Top of Dataset content
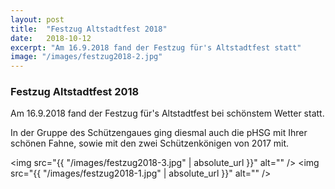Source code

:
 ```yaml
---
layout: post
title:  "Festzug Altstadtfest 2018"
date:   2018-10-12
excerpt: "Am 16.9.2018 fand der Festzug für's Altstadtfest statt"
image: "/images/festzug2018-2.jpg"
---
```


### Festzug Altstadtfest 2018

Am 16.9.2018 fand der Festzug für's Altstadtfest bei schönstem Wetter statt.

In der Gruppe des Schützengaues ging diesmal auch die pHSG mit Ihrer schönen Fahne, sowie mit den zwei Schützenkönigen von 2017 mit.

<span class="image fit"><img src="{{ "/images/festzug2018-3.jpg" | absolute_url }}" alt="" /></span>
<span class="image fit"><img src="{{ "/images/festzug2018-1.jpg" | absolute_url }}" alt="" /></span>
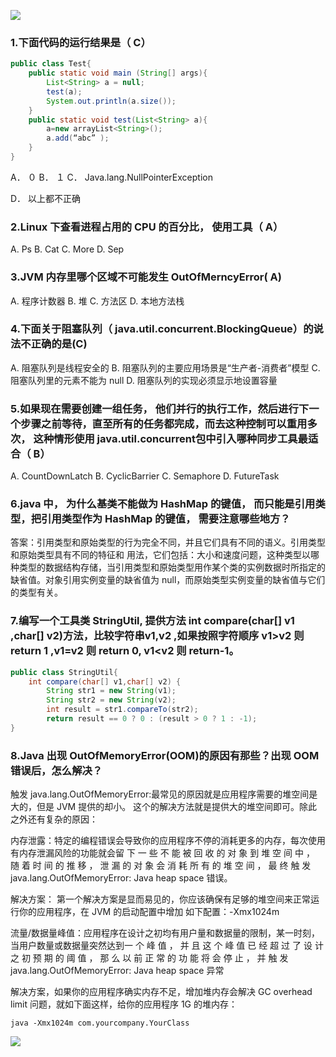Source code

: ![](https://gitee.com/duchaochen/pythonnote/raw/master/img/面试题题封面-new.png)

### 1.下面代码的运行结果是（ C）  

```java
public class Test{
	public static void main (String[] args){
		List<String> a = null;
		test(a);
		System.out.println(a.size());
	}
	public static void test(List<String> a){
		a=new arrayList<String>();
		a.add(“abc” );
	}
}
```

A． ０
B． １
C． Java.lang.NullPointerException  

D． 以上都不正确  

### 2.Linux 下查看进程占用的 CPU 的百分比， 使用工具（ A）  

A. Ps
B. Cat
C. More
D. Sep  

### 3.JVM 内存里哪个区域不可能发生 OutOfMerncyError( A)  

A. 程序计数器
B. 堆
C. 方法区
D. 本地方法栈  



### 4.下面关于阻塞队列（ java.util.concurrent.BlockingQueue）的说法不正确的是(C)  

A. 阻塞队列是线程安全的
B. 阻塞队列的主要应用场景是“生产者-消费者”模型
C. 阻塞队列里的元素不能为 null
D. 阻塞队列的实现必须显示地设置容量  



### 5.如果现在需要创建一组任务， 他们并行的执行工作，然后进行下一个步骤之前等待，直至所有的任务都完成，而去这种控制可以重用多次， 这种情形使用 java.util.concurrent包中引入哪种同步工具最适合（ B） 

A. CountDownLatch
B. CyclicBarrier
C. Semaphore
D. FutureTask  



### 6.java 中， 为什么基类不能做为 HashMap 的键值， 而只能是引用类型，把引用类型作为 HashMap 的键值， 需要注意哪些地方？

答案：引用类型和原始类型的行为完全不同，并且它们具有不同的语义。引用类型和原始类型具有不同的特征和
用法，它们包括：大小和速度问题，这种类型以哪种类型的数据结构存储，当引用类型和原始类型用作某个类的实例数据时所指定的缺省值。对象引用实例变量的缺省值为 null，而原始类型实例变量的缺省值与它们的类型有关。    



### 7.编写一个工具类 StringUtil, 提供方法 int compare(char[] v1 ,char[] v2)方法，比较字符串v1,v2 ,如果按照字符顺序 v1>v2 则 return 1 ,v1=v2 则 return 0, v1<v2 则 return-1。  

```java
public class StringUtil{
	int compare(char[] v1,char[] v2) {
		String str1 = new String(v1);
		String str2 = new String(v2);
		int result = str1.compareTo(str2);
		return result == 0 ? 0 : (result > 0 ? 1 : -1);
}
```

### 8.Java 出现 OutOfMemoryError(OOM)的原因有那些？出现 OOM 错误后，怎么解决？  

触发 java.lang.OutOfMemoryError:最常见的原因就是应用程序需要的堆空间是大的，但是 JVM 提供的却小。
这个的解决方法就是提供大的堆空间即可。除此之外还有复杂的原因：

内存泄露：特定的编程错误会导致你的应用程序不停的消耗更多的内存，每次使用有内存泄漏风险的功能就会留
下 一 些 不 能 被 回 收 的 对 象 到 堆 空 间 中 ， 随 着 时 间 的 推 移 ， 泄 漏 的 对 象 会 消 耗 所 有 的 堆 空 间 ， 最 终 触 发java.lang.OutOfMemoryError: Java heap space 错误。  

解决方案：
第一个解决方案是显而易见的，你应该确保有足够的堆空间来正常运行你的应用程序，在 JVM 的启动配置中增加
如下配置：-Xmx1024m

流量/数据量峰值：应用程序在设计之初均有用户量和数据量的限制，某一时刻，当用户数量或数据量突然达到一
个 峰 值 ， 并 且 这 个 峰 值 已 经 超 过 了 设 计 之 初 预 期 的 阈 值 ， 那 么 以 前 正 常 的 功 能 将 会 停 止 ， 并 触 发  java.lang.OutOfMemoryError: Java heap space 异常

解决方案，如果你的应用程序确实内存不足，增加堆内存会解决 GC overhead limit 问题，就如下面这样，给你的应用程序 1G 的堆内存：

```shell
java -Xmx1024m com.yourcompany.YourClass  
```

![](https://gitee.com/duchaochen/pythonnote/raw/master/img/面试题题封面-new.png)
Bottom of Dataset content
## Your objective
Leave the images behind and write out every entry exactly.

## Task answer
Source code

:
 ```yaml
---
layout: post
title:  "Festzug Altstadtfest 2018"
date:   2018-10-12
excerpt: "Am 16.9.2018 fand der Festzug für's Altstadtfest statt"
image: "/images/festzug2018-2.jpg"
---
```


### Festzug Altstadtfest 2018

Am 16.9.2018 fand der Festzug für's Altstadtfest bei schönstem Wetter statt.

In der Gruppe des Schützengaues ging diesmal auch die pHSG mit Ihrer schönen Fahne, sowie mit den zwei Schützenkönigen von 2017 mit.

<span class="image fit"><img src="{{ "/images/festzug2018-3.jpg" | absolute_url }}" alt="" /></span>
<span class="image fit"><img src="{{ "/images/festzug2018-1.jpg" | absolute_url }}" alt="" /></span>
Source code

: ![](https://gitee.com/duchaochen/pythonnote/raw/master/img/面试题题封面-new.png)

### 1.下面代码的运行结果是（ C）  

```java
public class Test{
	public static void main (String[] args){
		List<String> a = null;
		test(a);
		System.out.println(a.size());
	}
	public static void test(List<String> a){
		a=new arrayList<String>();
		a.add(“abc” );
	}
}
```

A． ０
B． １
C． Java.lang.NullPointerException  

D． 以上都不正确  

### 2.Linux 下查看进程占用的 CPU 的百分比， 使用工具（ A）  

A. Ps
B. Cat
C. More
D. Sep  

### 3.JVM 内存里哪个区域不可能发生 OutOfMerncyError( A)  

A. 程序计数器
B. 堆
C. 方法区
D. 本地方法栈  



### 4.下面关于阻塞队列（ java.util.concurrent.BlockingQueue）的说法不正确的是(C)  

A. 阻塞队列是线程安全的
B. 阻塞队列的主要应用场景是“生产者-消费者”模型
C. 阻塞队列里的元素不能为 null
D. 阻塞队列的实现必须显示地设置容量  



### 5.如果现在需要创建一组任务， 他们并行的执行工作，然后进行下一个步骤之前等待，直至所有的任务都完成，而去这种控制可以重用多次， 这种情形使用 java.util.concurrent包中引入哪种同步工具最适合（ B） 

A. CountDownLatch
B. CyclicBarrier
C. Semaphore
D. FutureTask  



### 6.java 中， 为什么基类不能做为 HashMap 的键值， 而只能是引用类型，把引用类型作为 HashMap 的键值， 需要注意哪些地方？

答案：引用类型和原始类型的行为完全不同，并且它们具有不同的语义。引用类型和原始类型具有不同的特征和
用法，它们包括：大小和速度问题，这种类型以哪种类型的数据结构存储，当引用类型和原始类型用作某个类的实例数据时所指定的缺省值。对象引用实例变量的缺省值为 null，而原始类型实例变量的缺省值与它们的类型有关。    



### 7.编写一个工具类 StringUtil, 提供方法 int compare(char[] v1 ,char[] v2)方法，比较字符串v1,v2 ,如果按照字符顺序 v1>v2 则 return 1 ,v1=v2 则 return 0, v1<v2 则 return-1。  

```java
public class StringUtil{
	int compare(char[] v1,char[] v2) {
		String str1 = new String(v1);
		String str2 = new String(v2);
		int result = str1.compareTo(str2);
		return result == 0 ? 0 : (result > 0 ? 1 : -1);
}
```

### 8.Java 出现 OutOfMemoryError(OOM)的原因有那些？出现 OOM 错误后，怎么解决？  

触发 java.lang.OutOfMemoryError:最常见的原因就是应用程序需要的堆空间是大的，但是 JVM 提供的却小。
这个的解决方法就是提供大的堆空间即可。除此之外还有复杂的原因：

内存泄露：特定的编程错误会导致你的应用程序不停的消耗更多的内存，每次使用有内存泄漏风险的功能就会留
下 一 些 不 能 被 回 收 的 对 象 到 堆 空 间 中 ， 随 着 时 间 的 推 移 ， 泄 漏 的 对 象 会 消 耗 所 有 的 堆 空 间 ， 最 终 触 发java.lang.OutOfMemoryError: Java heap space 错误。  

解决方案：
第一个解决方案是显而易见的，你应该确保有足够的堆空间来正常运行你的应用程序，在 JVM 的启动配置中增加
如下配置：-Xmx1024m

流量/数据量峰值：应用程序在设计之初均有用户量和数据量的限制，某一时刻，当用户数量或数据量突然达到一
个 峰 值 ， 并 且 这 个 峰 值 已 经 超 过 了 设 计 之 初 预 期 的 阈 值 ， 那 么 以 前 正 常 的 功 能 将 会 停 止 ， 并 触 发  java.lang.OutOfMemoryError: Java heap space 异常

解决方案，如果你的应用程序确实内存不足，增加堆内存会解决 GC overhead limit 问题，就如下面这样，给你的应用程序 1G 的堆内存：

```shell
java -Xmx1024m com.yourcompany.YourClass  
```

![](https://gitee.com/duchaochen/pythonnote/raw/master/img/面试题题封面-new.png)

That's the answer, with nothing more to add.